To begin smoothing, we first need initial values for $\ell_t$ and $b_t$. There's many ways to initialise these values, a simple way is to set $\ell_2 = y_1$ and $b_t$ to be the difference between $y_1$ and $y_2$, ie $24-20=4$. Later on we'll look at using linear regression to obtain an estimate, for now we'll fill in the table with these values.
| TIME (t) | SALES ($y_t$) | LEVEL ($\ell_t$) | TREND ($b_t$) |
|---|---|---|---|
| 1 | 20 | ||
| 2 | 24 | 20.00 | 4.00 |
| 3 | 26 | ||
| 4 | 32 | ||
| 5 | 33 |
The Smoothing Equations
The two equations we will be implementing are as follows.
$$\ell_t = \alpha y_t + (1 - \alpha)(\ell_{t-1} + b_{t-1})$$ $$b_t = \beta(\ell_t - \ell_{t-1}) + (1 - \beta)b_{t-1}$$The formula for calculating the level, $\ell_t$, is similar to the one used in SES but with the addition of the trend component, $b_t$. At each step we will now update the trend component which requires its own smoothing parameter, $\beta$. So we will have two smoothing parameters, alpha and beta.

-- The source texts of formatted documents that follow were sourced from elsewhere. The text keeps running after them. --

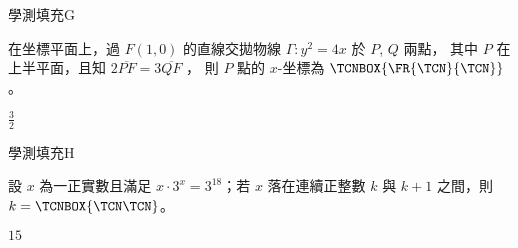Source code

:     \begin{QUESTION}
        \begin{ExamInfo}{94}{學測}{填充}{G}
        \end{ExamInfo}
        \begin{ExamAnsRateInfo}{12}{24}{8}{4}
        \end{ExamAnsRateInfo}
        \begin{QBODY}
            在坐標平面上，過 $F(1,0)$ 的直線交拋物線 $\Gamma : y^2 = 4x$ 於 $P$, $Q$ 兩點，
			其中 $P$ 在上半平面，且知 $2\overline{PF} = 3\overline{QF}$ ，
			則 $P$ 點的 $x$-坐標為 
			$\TCNBOX{\FR{\TCN}{\TCN}}$。
        \end{QBODY}
        \begin{QFROMS}
        \end{QFROMS}
        \begin{QTAGS}\end{QTAGS}
        \begin{QANS}
            $\frac{3}{2}$
        \end{QANS}
        \begin{QSOLLIST}
        \end{QSOLLIST}
        \begin{QEMPTYSPACE}
        \end{QEMPTYSPACE}
    \end{QUESTION}
    \begin{QUESTION}
        \begin{ExamInfo}{94}{學測}{填充}{H}
        \end{ExamInfo}
        \begin{ExamAnsRateInfo}{32}{66}{25}{5}
        \end{ExamAnsRateInfo}
        \begin{QBODY}
            設 $x$ 為一正實數且滿足 $x\cdot 3^x =3^{18}$；若 $x$ 落在連續正整數 $k$ 與 $k+1$ 之間，則$k= \TCNBOX{\TCN\TCN}$。
        \end{QBODY}
        \begin{QFROMS}
        \end{QFROMS}
        \begin{QTAGS}\end{QTAGS}
        \begin{QANS}
            $15$
        \end{QANS}
        \begin{QSOLLIST}
        \end{QSOLLIST}
        \begin{QEMPTYSPACE}
        \end{QEMPTYSPACE}
    \end{QUESTION}
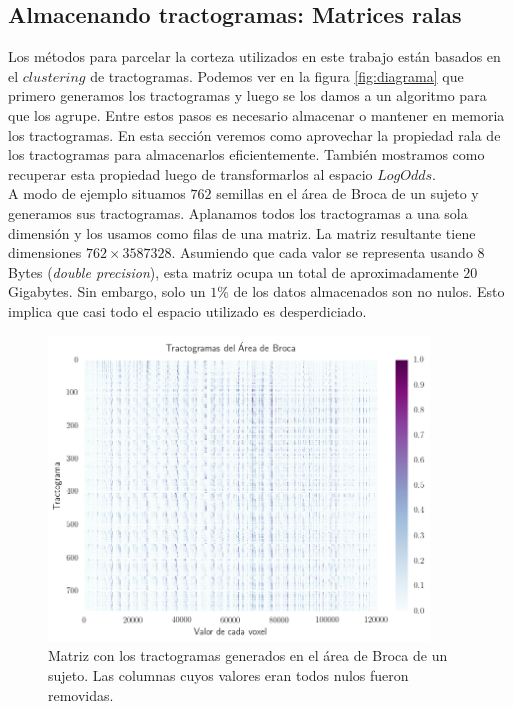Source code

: \subsection{Almacenando tractogramas: Matrices ralas}
\label{sec:ralas}

Los m\'etodos para parcelar la corteza utilizados en este trabajo est\'an
basados en el $clustering$ de tractogramas. Podemos ver en la figura 
\ref{fig:diagrama} que primero generamos los tractogramas y luego se los
damos a un algoritmo para que los agrupe. Entre estos pasos es necesario
almacenar o mantener en memoria los tractogramas. En esta secci\'on
veremos como aprovechar la propiedad rala de los tractogramas para 
almacenarlos eficientemente. Tambi\'en mostramos como recuperar esta
propiedad luego de transformarlos al espacio $LogOdds$. \\ 
 
A modo de ejemplo situamos $762$ semillas en el \'area de Broca de un 
sujeto y generamos sus tractogramas. Aplanamos todos los tractogramas
a una sola dimensi\'on y los usamos como filas de una matriz. La matriz 
resultante tiene dimensiones $762\times3587328$. Asumiendo que cada valor
se representa usando $8$ Bytes ({\it double precision}), esta matriz ocupa
un total de
aproximadamente $20$ Gigabytes. Sin embargo, solo un $1\%$
de los datos almacenados son no nulos. Esto implica que casi todo el
espacio utilizado es desperdiciado.\\

\begin{figure}[h!]
   \centering
    \includegraphics[width=0.9\textwidth]{img/densa_broca.png}
    \caption{Matriz con los tractogramas generados en el \'area de Broca
             de un sujeto. Las columnas cuyos valores eran todos nulos
             fueron removidas. }
    \label{fig:densa}
\end{figure}

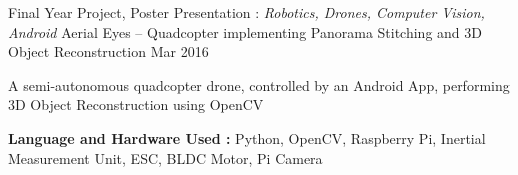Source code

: \begin{cventries}
  \cventry
    {Final Year Project, Poster Presentation : \textit{Robotics, Drones, Computer Vision, Android}} %
    {Aerial Eyes – Quadcopter implementing Panorama Stitching and 3D Object Reconstruction} %
    {} %
    {Mar 2016} %
    {
      \begin{cvitems}
      \item{A semi-autonomous quadcopter drone, controlled by an Android App, performing 3D Object Reconstruction using OpenCV}
      \item{\textbf{Language and Hardware Used :} Python, OpenCV, Raspberry Pi, Inertial Measurement Unit, ESC, BLDC Motor, Pi Camera}
      \end{cvitems}
    }




\end{cventries}

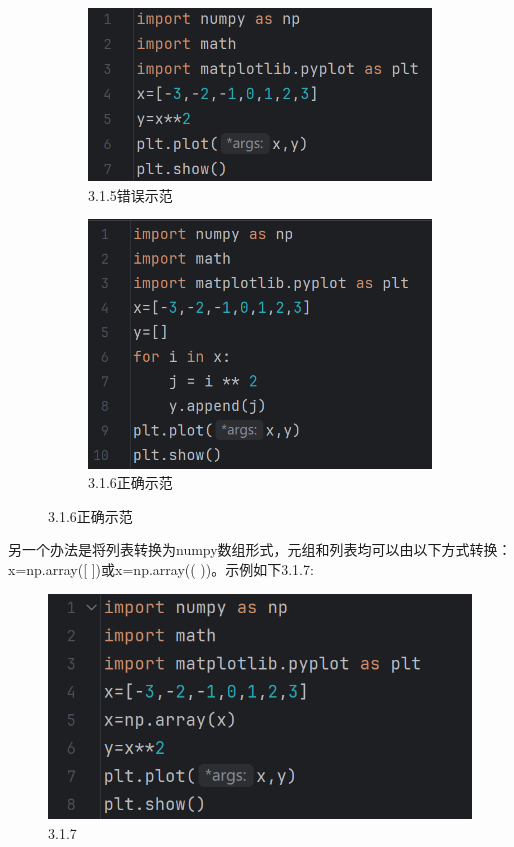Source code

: \documentclass[12pt]{article}
\begin{document}
\begin{figure}[H]
    \centering
    \begin{subfigure}[b]{0.45\textwidth}
        \includegraphics[width=1.2\textwidth,height=0.6\textwidth]{线图 错误示范1.png}
        \caption{3.1.5错误示范}
        \label{fig:enter-label-1}
    
    \end{subfigure}
    \hfill        
    \begin{subfigure}[b]{0.45\textwidth}
        \includegraphics[width=\textwidth]{线图 正确示范1.png}
        \caption{3.1.6正确示范}
        \label{fig:enter-label-2}
    \end{subfigure}
\end{figure}
另一个办法是将列表转换为numpy数组形式，元组和列表均可以由以下方式转换：x=np.array([ ])或x=np.array(( ))。示例如下3.1.7:
\begin{figure}[H]
    \centering
    \includegraphics[width=0.6\linewidth]{转array示范.png}
    \caption{3.1.7}
    \label{fig:enter-label}
\end{figure}
\end{document}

Let's set $\alpha = 0.2$ and $\beta = 0.1$, and we can go ahead and calculate $\ell_3$
$$\ell_t = \alpha y_t + (1 - \alpha)(\ell_{t-1} + b_{t-1})$$ $$\ell_3 = 0.2(26) + (1 - 0.2)(24 + 4)$$$$\ell_3 = 27.60$$Similarly, we can calculate the trend component, $b_3$
$$b_t = \beta(\ell_t - \ell_{t-1}) + (1 - \beta)b_{t-1}$$$$b_3 = 0.1(27.6 - 24.0) + (1 - 0.1)4.0$$$$b_3 = 3.96$$This process of calculating the level and trend can be repeated so the rest of the table can be filled.

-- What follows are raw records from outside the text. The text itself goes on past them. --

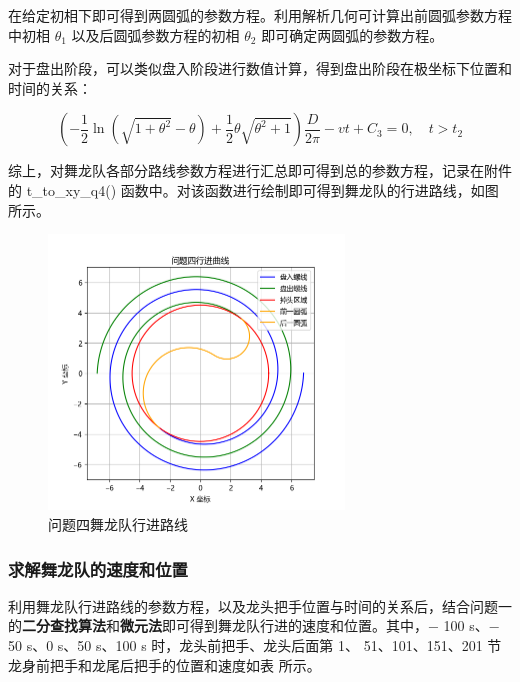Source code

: \documentclass[a4paper]{article}
\begin{document}
		在给定初相下即可得到两圆弧的参数方程。利用解析几何可计算出前圆弧参数方程中初相 $\theta_1$ 以及后圆弧参数方程的初相 $\theta_2$ 即可确定两圆弧的参数方程。
		
		对于盘出阶段，可以类似盘入阶段进行数值计算，得到盘出阶段在极坐标下位置和时间的关系：
		
		\begin{equation}
			(- \frac{1}{2}\ln(\sqrt{1 + \theta^2} - \theta) + \frac{1}{2} \theta \sqrt{\theta^2 + 1}) \frac{D}{2 \pi} - vt + C_3 = 0, \quad t > t_2
		\end{equation}
		
		综上，对舞龙队各部分路线参数方程进行汇总即可得到总的参数方程，记录在附件%
		的 t\_to\_xy\_q4() 函数中。对该函数进行绘制即可得到舞龙队的行进路线，如图%
		所示。
		
		\begin{figure}[H]
			\centering
			\includegraphics[width=0.7\textwidth]{image/Figure_5412.png}
			\caption{问题四舞龙队行进路线}
			\label{Figure_5412}
		\end{figure}
	
	\subsubsection{求解舞龙队的速度和位置}
	
		利用舞龙队行进路线的参数方程，以及龙头把手位置与时间的关系后，结合问题一的\textbf{二分查找算法}和\textbf{微元法}即可得到舞龙队行进的速度和位置。其中，− 100 s、− 50 s、0 s、50 s、100 s 时，龙头前把手、龙头后面第 1、
		51、101、151、201 节龙身前把手和龙尾后把手的位置和速度如表%
		所示。
		
\end{document}
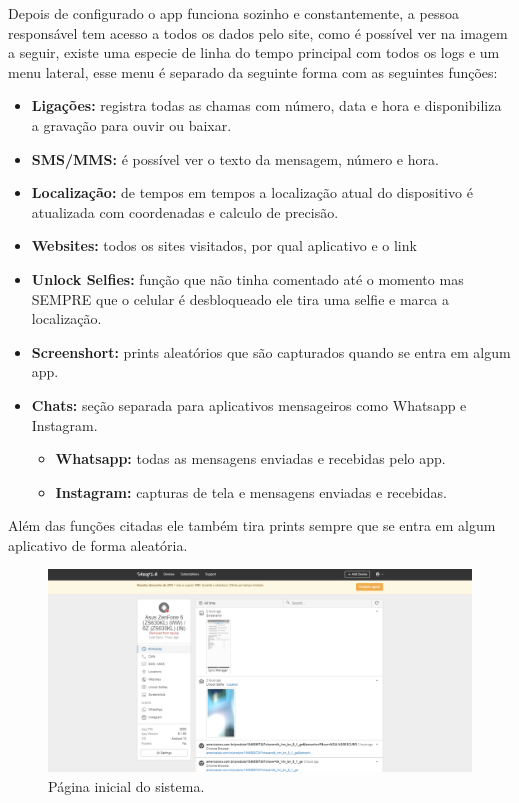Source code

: \documentclass[12pt]{article}
\begin{document}
Depois de configurado o app funciona sozinho e constantemente, a pessoa responsável tem acesso a todos os dados pelo site, como é possível ver na imagem a seguir, existe uma especie de linha do tempo principal com todos os logs e um menu lateral, esse menu é separado da seguinte forma com as seguintes funções:
\begin{itemize}
\item \textbf{Ligações:} registra todas as chamas com número, data e hora e disponibiliza a gravação para ouvir ou baixar.
\item \textbf{SMS/MMS:} é possível ver o texto da mensagem, número e hora.
\item \textbf{Localização:} de tempos em tempos a localização atual do dispositivo é atualizada com coordenadas e calculo de precisão.
\item \textbf{Websites:} todos os sites visitados, por qual aplicativo e o link
\item \textbf{Unlock Selfies:} função que não tinha comentado até o momento mas SEMPRE que o celular é desbloqueado ele tira uma selfie e marca a localização.
\item \textbf{Screenshort:} prints aleatórios que são capturados quando se entra em algum app.
\item \textbf{Chats:} seção separada para aplicativos mensageiros como Whatsapp e Instagram.
\begin{itemize}
    \item \textbf{Whatsapp:} todas as mensagens enviadas e recebidas pelo app.
    \item \textbf{Instagram:} capturas de tela e mensagens enviadas e recebidas.
\end{itemize}
\end{itemize}
Além das funções citadas ele também tira prints sempre que se entra em algum aplicativo de forma aleatória.
\begin{figure}[H]
    \centering
    \includegraphics[width=15cm]{imagem_2021-07-25_190502.png}
    \caption{Página inicial do sistema.}
    \label{fig:fig6}
\end{figure}
\end{document}
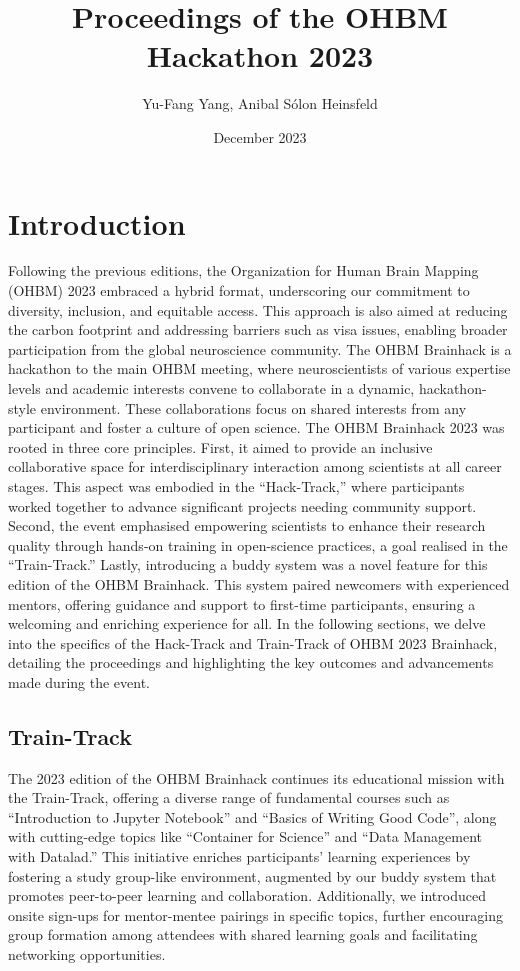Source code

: \documentclass{article}
\title{Proceedings of the OHBM Hackathon 2023}
\author{Yu-Fang Yang, Anibal Sólon Heinsfeld}
\date{December 2023}
\begin{document}
\maketitle

\section{Introduction}

Following the previous editions, the Organization for Human Brain Mapping (OHBM) 2023 embraced a hybrid format, underscoring our commitment to diversity, inclusion, and equitable access.
This approach is also aimed at reducing the carbon footprint and addressing barriers such as visa issues, enabling broader participation from the global neuroscience community.
The OHBM Brainhack is a hackathon to the main OHBM meeting, where neuroscientists of various expertise levels and academic interests convene to collaborate in a dynamic, hackathon-style environment.
These collaborations focus on shared interests from any participant and foster a culture of open science.
The OHBM Brainhack 2023 was rooted in three core principles.
First, it aimed to provide an inclusive collaborative space for interdisciplinary interaction among scientists at all career stages.
This aspect was embodied in the “Hack-Track,” where participants worked together to advance significant projects needing community support.
Second, the event emphasised empowering scientists to enhance their research quality through hands-on training in open-science practices, a goal realised in the “Train-Track.” Lastly, introducing a buddy system was a novel feature for this edition of the OHBM Brainhack.
This system paired newcomers with experienced mentors, offering guidance and support to first-time participants, ensuring a welcoming and enriching experience for all.
In the following sections, we delve into the specifics of the Hack-Track and Train-Track of OHBM 2023 Brainhack, detailing the proceedings and highlighting the key outcomes and advancements made during the event.

\subsection{Train-Track}

The 2023 edition of the OHBM Brainhack continues its educational mission with the Train-Track, offering a diverse range of fundamental courses such as “Introduction to Jupyter Notebook” and “Basics of Writing Good Code”, along with cutting-edge topics like “Container for Science” and “Data Management with Datalad.”
This initiative enriches participants' learning experiences by fostering a study group-like environment, augmented by our buddy system that promotes peer-to-peer learning and collaboration.
Additionally, we introduced onsite sign-ups for mentor-mentee pairings in specific topics, further encouraging group formation among attendees with shared learning goals and facilitating networking opportunities.
\end{document}
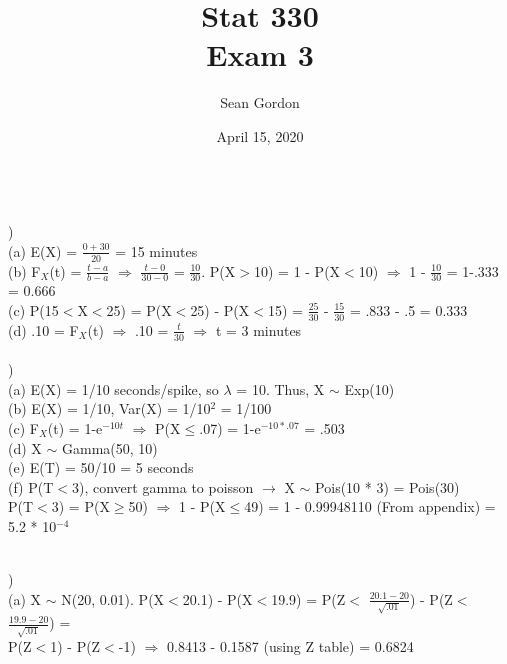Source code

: \documentclass[12pt]{article}
\title{Stat 330\\Exam 3}
\author{Sean Gordon}
\date{April 15, 2020}
\begin{document}
\maketitle


\noindent\hrulefill \\[-.8em]


) \\
\indent(a) E(X) = {\Large $\frac{0+30}{20}$} = 15 minutes\\

\indent (b) F$_X$(t) = {\Large $\frac{t - a}{b - a}$} $\Rightarrow$ {\Large $\frac{t - 0}{30 - 0}$} = {\Large $\frac{10}{30}$}. P(X$>$10) = 1 - P(X$<$10) $\Rightarrow$ 1 - {\Large $\frac{10}{30}$} = 1-.333 = 0.666\\

\indent (c) P(15$<$X$<$25) = P(X$<$25) - P(X$<$15) = {\Large $\frac{25}{30}$} - {\Large $\frac{15}{30}$} = .833 - .5 = 0.333\\

\indent (d) .10 = F$_X$(t) $\Rightarrow$ .10 = {\Large $\frac{t}{30}$} $\Rightarrow$ t = 3 minutes\\


\noindent \hrulefill \\


)\\
\indent(a) E(X) = 1/10 seconds/spike, so $\lambda$ = 10. Thus, X $\sim$ Exp(10)\\

\indent (b) E(X) = 1/10, Var(X) = 1/10$^2$ = 1/100\\

\indent (c) F$_X$(t) = 1-e$^{-10t}$ $\Rightarrow$ P(X$\le$.07) = 1-e$^{-10*.07}$ = .503\\

\indent (d) X $\sim$ Gamma(50, 10)\\

\indent (e) E(T) = 50/10 = 5 seconds\\

\indent (f) P(T$<$3), convert gamma to poisson $\rightarrow$ X $\sim$ Pois(10 * 3) = Pois(30)\\
\indent \indent P(T$<$3) = P(X$\ge$50) $\Rightarrow$ 1 - P(X$\le$49) = 1 - 0.99948110 (From appendix) = 5.2 * 10$^{-4}$\\


\noindent \hrulefill \\
\pagebreak


) \\
\indent (a) X $\sim$ N(20, 0.01). P(X$<$20.1) - P(X$<$19.9) = P(Z$<$ {\Large $\frac{20.1 - 20}{\sqrt{.01}}$}) - P(Z$<$ {\Large $\frac{19.9 - 20}{\sqrt{.01}}$}) = \\
\indent \indent P(Z$<$1) - P(Z$<$-1) $\Rightarrow$ 0.8413 - 0.1587 (using Z table) = 0.6824\\
\end{document}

| TIME (t) | SALES ($y_t$) | LEVEL ($\ell_t$) | TREND ($b_t$) |
|---|---|---|---|
| 1 | 20 | ||
| 2 | 24 | 24.00 | 4.00 |
| 3 | 26 | 27.60 | 3.96 |
| 4 | 32 | 31.65 | 3.97 |
| 5 | 33 | 35.09 | 3.92 |
Making a Forecast
To get the forecast at each step, we add the level and trend together from the previous step. We can only start at t=3 due to the level and trend beginning at t=2.

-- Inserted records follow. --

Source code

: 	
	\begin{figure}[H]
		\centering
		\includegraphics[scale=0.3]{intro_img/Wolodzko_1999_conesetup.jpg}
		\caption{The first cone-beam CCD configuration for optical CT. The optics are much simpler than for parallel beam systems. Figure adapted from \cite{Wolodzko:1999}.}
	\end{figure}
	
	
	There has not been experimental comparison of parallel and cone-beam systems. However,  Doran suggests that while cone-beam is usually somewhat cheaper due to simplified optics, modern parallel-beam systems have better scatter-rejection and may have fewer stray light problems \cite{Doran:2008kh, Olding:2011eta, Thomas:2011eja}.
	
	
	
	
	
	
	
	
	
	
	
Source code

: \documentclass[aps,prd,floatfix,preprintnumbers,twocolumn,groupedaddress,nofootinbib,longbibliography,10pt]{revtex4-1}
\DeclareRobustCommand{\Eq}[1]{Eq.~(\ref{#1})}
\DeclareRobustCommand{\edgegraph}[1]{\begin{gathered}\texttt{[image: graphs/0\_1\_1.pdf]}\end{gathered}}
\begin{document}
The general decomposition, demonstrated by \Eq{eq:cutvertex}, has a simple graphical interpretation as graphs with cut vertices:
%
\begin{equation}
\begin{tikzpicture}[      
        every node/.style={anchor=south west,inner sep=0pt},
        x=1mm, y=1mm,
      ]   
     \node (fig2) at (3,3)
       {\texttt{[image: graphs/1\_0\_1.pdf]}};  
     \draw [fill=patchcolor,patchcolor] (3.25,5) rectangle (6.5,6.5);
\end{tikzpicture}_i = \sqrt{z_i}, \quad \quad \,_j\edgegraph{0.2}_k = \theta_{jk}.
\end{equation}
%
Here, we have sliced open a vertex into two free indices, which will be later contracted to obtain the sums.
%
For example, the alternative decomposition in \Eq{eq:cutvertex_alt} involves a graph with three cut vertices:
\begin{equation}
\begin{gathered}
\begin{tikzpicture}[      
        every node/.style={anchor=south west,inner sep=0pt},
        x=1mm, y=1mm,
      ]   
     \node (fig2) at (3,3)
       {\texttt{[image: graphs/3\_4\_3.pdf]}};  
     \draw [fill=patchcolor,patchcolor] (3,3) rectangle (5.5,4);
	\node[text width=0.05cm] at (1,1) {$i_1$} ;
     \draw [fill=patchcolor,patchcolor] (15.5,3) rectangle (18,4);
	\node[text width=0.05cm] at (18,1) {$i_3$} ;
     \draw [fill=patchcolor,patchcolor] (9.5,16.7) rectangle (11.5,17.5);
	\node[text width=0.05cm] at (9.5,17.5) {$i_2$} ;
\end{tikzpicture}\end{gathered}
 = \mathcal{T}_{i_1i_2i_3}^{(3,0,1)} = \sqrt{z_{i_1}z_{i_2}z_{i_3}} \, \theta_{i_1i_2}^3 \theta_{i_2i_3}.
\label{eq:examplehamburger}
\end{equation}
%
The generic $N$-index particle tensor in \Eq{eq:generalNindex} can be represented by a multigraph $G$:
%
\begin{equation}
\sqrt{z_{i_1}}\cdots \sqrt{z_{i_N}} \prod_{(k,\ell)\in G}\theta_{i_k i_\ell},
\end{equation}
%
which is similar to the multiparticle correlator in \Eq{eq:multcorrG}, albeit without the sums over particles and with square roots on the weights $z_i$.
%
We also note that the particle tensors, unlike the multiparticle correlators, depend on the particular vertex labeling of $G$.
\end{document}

$$Forecast, \hat{y}_{t} = l_{t-1} + b_{t-1}$$| TIME (t) | SALES ($y_t$) | LEVEL ($\ell_t$) | TREND ($b_t$) | FORECAST ($\hat{y}$) |
|---|---|---|---|---|
| 1 | 20 | |||
| 2 | 24 | 24.00 | 4.00 | |
| 3 | 26 | 27.60 | 3.96 | 28.00 |
| 4 | 32 | 31.65 | 3.97 | 31.56 |
| 5 | 33 | 35.09 | 3.92 | 35.62 |
If we want to forecast into the future, we can do so by using the last value for the level and adding h steps of the trend.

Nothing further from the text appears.